The run-up to the Libya operation created a great deal of buzz in the foreign policy community about the emergence of a new "Obama Doctrine," one that provides a rationale for the use of U.S. military force to achieve humanitarian ends. But President Barack Obama himself recognizes that he cannot completely dispense with the old Obama Doctrine, which he articulated when he was a candidate for office. The initial view propounded by the then-junior senator from Illinois was one of "restrained engagement" with the rest of the world: liquidating costly overseas military ventures; finding diplomacy-based compromises with other states, rather than insisting on preferential outcomes; and most critically, focusing domestically on the renewal of the economic and technological sources of U.S. power.
Significantly, a temporary "stepping back" was also designed to nudge other countries around the world to consider the benefits they enjoyed from a U.S.-led international system. In many ways, this was in the spirit of Niall Ferguson's 2004 challenge: "If the United States retreats from its hegemonic role, who would supplant it? Not Europe, not China, not the Muslim world -- and certainly not the United Nations. Unfortunately, the alternative to a single superpower is not a multilateral utopia, but the anarchic nightmare of a new Dark Age." Drawing down the scope and intensity of U.S. involvement in the world was therefore intended, as Secretary of State Hillary Clinton noted, "to help the international community accept responsibility."
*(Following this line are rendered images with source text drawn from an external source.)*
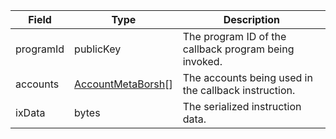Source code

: | Field     | Type                                              | Description                                           |
| --------- | ------------------------------------------------- | ----------------------------------------------------- |
| programId | publicKey                                         | The program ID of the callback program being invoked. |
| accounts  | [AccountMetaBorsh](/idl/types/AccountMetaBorsh)[] | The accounts being used in the callback instruction.  |
| ixData    | bytes                                             | The serialized instruction data.                      |
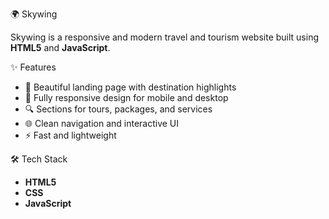  🌍 Skywing

Skywing is a responsive and modern travel and tourism website built using **HTML5** and **JavaScript**. 

 ✨ Features

- 🧭 Beautiful landing page with destination highlights
- 📱 Fully responsive design for mobile and desktop
- 🔍 Sections for tours, packages, and services
- 🌐 Clean navigation and interactive UI
- ⚡ Fast and lightweight

 🛠️ Tech Stack

- **HTML5**
- **CSS**
- **JavaScript**
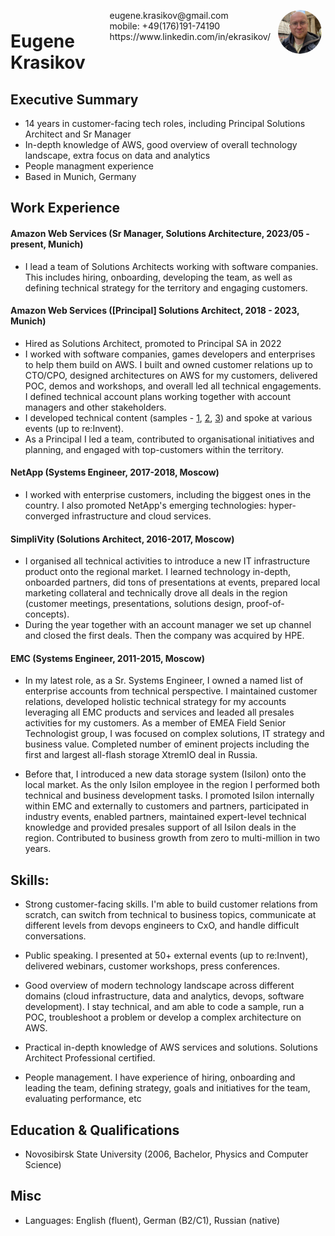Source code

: <img style="float:right;border-radius:50%;width:70px;padding:6px" src="avatar.png" />

<span style="float:right;padding:6px"> 
  eugene.krasikov@gmail.com <br> mobile: +49(176)191-74190 <br> https://www.linkedin.com/in/ekrasikov/
</span>

# Eugene Krasikov  

## Executive Summary

* 14 years in customer-facing tech roles, including Principal Solutions Architect and Sr Manager
* In-depth knowledge of AWS, good overview of overall technology landscape, extra focus on data and analytics
* People managment experience
* Based in Munich, Germany

## Work Experience

#### Amazon Web Services (Sr Manager, Solutions Architecture, 2023/05 - present, Munich) 

* I lead a team of Solutions Architects working with software companies. This includes hiring, onboarding, developing the team, as well as defining technical strategy for the territory and engaging customers.

#### Amazon Web Services ([Principal] Solutions Architect, 2018 - 2023, Munich) 

* Hired as Solutions Architect, promoted to Principal SA in 2022
* I worked with software companies, games developers and enterprises to help them build on AWS. I built and owned customer relations up to CTO/CPO, designed architectures on AWS for my customers, delivered POC, demos and workshops, and overall led all technical engagements. I defined technical account plans working together with account managers and other stakeholders.
* I developed technical content (samples - [1](https://d1.awsstatic.com/whitepapers/content-delivery-for-games.pdf), [2](https://github.com/aws-samples/aws-lambda-clickhouse), [3](https://docs.aws.amazon.com/whitepapers/latest/best-practices-building-data-lake-for-games/contributors.html)) and spoke at various events (up to re:Invent).
* As a Principal I led a team, contributed to organisational initiatives and planning, and engaged with top-customers within the territory. 

#### NetApp (Systems Engineer, 2017-2018, Moscow)

* I worked with enterprise customers, including the biggest ones in the country. I also promoted NetApp's emerging technologies: hyper-converged infrastructure and cloud services.

#### SimpliVity (Solutions Architect, 2016-2017, Moscow)

* I organised all technical activities to introduce a new IT infrastructure product onto the regional market. I learned technology in-depth, onboarded partners, did tons of presentations at events, prepared local marketing collateral and technically drove all deals in the region (customer meetings, presentations, solutions design, proof-of-concepts).
* During the year together with an account manager we set up channel and closed the first deals. Then the company was acquired by HPE.

#### EMC (Systems Engineer, 2011-2015, Moscow)

* In my latest role, as a Sr. Systems Engineer, I owned a named list of enterprise accounts from technical perspective. I maintained customer relations, developed holistic technical strategy for my accounts leveraging all EMC products and services and leaded all presales activities for my customers. As a member of EMEA Field Senior Technologist group, I was focused on complex solutions, IT strategy and business value. Completed number of eminent projects including the first and largest all-flash storage XtremIO deal in Russia.

* Before that, I introduced a new data storage system (Isilon) onto the local market. As the only Isilon employee in the region I performed both technical and business development tasks. I promoted Isilon internally within EMC and externally to customers and partners, participated in industry events, enabled partners, maintained expert-level technical knowledge and provided presales support of all Isilon deals in the region. Contributed to business growth from zero to multi-million in two years.

## Skills: 

* Strong customer-facing skills. I'm able to build customer relations from scratch, can switch from technical to business topics, communicate at different levels from devops engineers to CxO, and handle difficult conversations.

* Public speaking. I presented at 50+ external events (up to re:Invent), delivered webinars, customer workshops, press conferences.

* Good overview of modern technology landscape across different domains (cloud infrastructure, data and analytics, devops, software development). I stay technical, and am able to code a sample, run a POC, troubleshoot a problem or develop a complex architecture on AWS. 

* Practical in-depth knowledge of AWS services and solutions. Solutions Architect Professional certified.

* People management. I have experience of hiring, onboarding and leading the team, defining strategy, goals and initiatives for the team, evaluating performance, etc


## Education & Qualifications

* Novosibirsk State University (2006, Bachelor, Physics and Computer Science)

## Misc

* Languages: English (fluent), German (B2/C1), Russian (native)
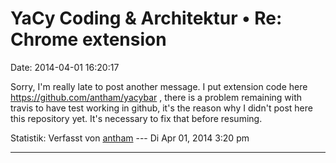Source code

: YaCy Coding & Architektur • Re: Chrome extension
================================================

Date: 2014-04-01 16:20:17

Sorry, I\'m really late to post another message. I put extension code
here <https://github.com/antham/yacybar> , there is a problem remaining
with travis to have test working in github, it\'s the reason why I
didn\'t post here this repository yet. It\'s necessary to fix that
before resuming.

Statistik: Verfasst von
[antham](http://forum.yacy-websuche.de/memberlist.php?mode=viewprofile&u=9365)
--- Di Apr 01, 2014 3:20 pm

------------------------------------------------------------------------
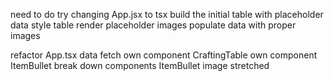 <!-- # DONE -->
need to do try changing App.jsx to tsx
build the initial table with placeholder data
style table
render placeholder images
populate data with proper images
<!-- display items & ingredients on list -->
refactor App.tsx data fetch
own component CraftingTable 
own component ItemBullet
break down components
ItemBullet image stretched

<!-- ? DOING -->

<!-- ! PAUSED -->

<!-- TODOS -->

<!-- ! BUGS -->

<!-- ? SANITY REFACTORING -->
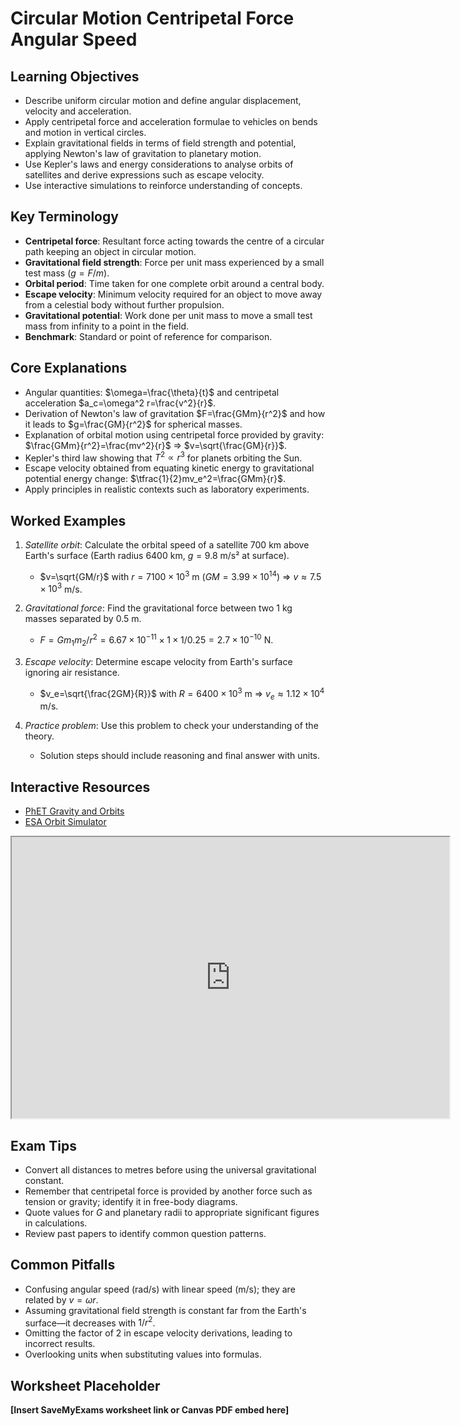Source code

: # Circular Motion Centripetal Force Angular Speed

## Learning Objectives
- Describe uniform circular motion and define angular displacement, velocity and acceleration.
- Apply centripetal force and acceleration formulae to vehicles on bends and motion in vertical circles.
- Explain gravitational fields in terms of field strength and potential, applying Newton's law of gravitation to planetary motion.
- Use Kepler's laws and energy considerations to analyse orbits of satellites and derive expressions such as escape velocity.
- Use interactive simulations to reinforce understanding of concepts.

## Key Terminology
- **Centripetal force**: Resultant force acting towards the centre of a circular path keeping an object in circular motion.
- **Gravitational field strength**: Force per unit mass experienced by a small test mass ($g=F/m$).
- **Orbital period**: Time taken for one complete orbit around a central body.
- **Escape velocity**: Minimum velocity required for an object to move away from a celestial body without further propulsion.
- **Gravitational potential**: Work done per unit mass to move a small test mass from infinity to a point in the field.
- **Benchmark**: Standard or point of reference for comparison.

## Core Explanations
- Angular quantities: $\omega=\frac{\theta}{t}$ and centripetal acceleration $a_c=\omega^2 r=\frac{v^2}{r}$.
- Derivation of Newton's law of gravitation $F=\frac{GMm}{r^2}$ and how it leads to $g=\frac{GM}{r^2}$ for spherical masses.
- Explanation of orbital motion using centripetal force provided by gravity: $\frac{GMm}{r^2}=\frac{mv^2}{r}$ ⇒ $v=\sqrt{\frac{GM}{r}}$.
- Kepler's third law showing that $T^2\propto r^3$ for planets orbiting the Sun.
- Escape velocity obtained from equating kinetic energy to gravitational potential energy change: $\tfrac{1}{2}mv_e^2=\frac{GMm}{r}$.
- Apply principles in realistic contexts such as laboratory experiments.

## Worked Examples
1. *Satellite orbit*: Calculate the orbital speed of a satellite 700 km above Earth's surface (Earth radius 6400 km, $g=9.8$ m/s² at surface).
   - $v=\sqrt{GM/r}$ with $r=7100\times10^3$ m ($GM=3.99\times10^{14}$) ⇒ $v\approx7.5\times10^3$ m/s.
2. *Gravitational force*: Find the gravitational force between two 1 kg masses separated by 0.5 m.
   - $F=Gm_1m_2/r^2=6.67\times10^{-11}\times1\times1/0.25=2.7\times10^{-10}$ N.
3. *Escape velocity*: Determine escape velocity from Earth's surface ignoring air resistance.
   - $v_e=\sqrt{\frac{2GM}{R}}$ with $R=6400\times10^3$ m ⇒ $v_e\approx1.12\times10^4$ m/s.

4. *Practice problem*: Use this problem to check your understanding of the theory.
   - Solution steps should include reasoning and final answer with units.
## Interactive Resources
- [PhET Gravity and Orbits](https://phet.colorado.edu/en/simulation/gravity-and-orbits)
- [ESA Orbit Simulator](https://www.esa.int/Enabling_Support/Space_Engineering_Technology/Orbit_calculator)
<iframe src="https://phet.colorado.edu/sims/html/my-solar-system/latest/my-solar-system_en.html" width="700" height="450" title="Interactive simulation" loading="lazy"></iframe>

## Exam Tips
- Convert all distances to metres before using the universal gravitational constant.
- Remember that centripetal force is provided by another force such as tension or gravity; identify it in free-body diagrams.
- Quote values for $G$ and planetary radii to appropriate significant figures in calculations.
- Review past papers to identify common question patterns.

## Common Pitfalls
- Confusing angular speed (rad/s) with linear speed (m/s); they are related by $v=\omega r$.
- Assuming gravitational field strength is constant far from the Earth's surface—it decreases with $1/r^2$.
- Omitting the factor of 2 in escape velocity derivations, leading to incorrect results.
- Overlooking units when substituting values into formulas.

## Worksheet Placeholder
**[Insert SaveMyExams worksheet link or Canvas PDF embed here]**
The original Obama Doctrine was on display in the position that Vice President Joe Biden defended during the 2009 review of strategy in Afghanistan: the downshifting of the mission away from counterinsurgency and nation-building to a much smaller and mobile force designed to strike al-Qaida targets. Biden's preferred approach ultimately lost out to a more muscular troop surge. But the original doctrine's restraint was also apparent in the administration's overall response to the Iranian elections and their immediate aftermath. In particular, the administration was reluctant to use the Green Movement as a tool to potentially topple the Islamic Republic, especially if there was a hope that negotiations might produce a settlement of Iran's nuclear program along the lines of the agreement that got Moamar Gadhafi to shutter his own nuclear weapons program in 2003.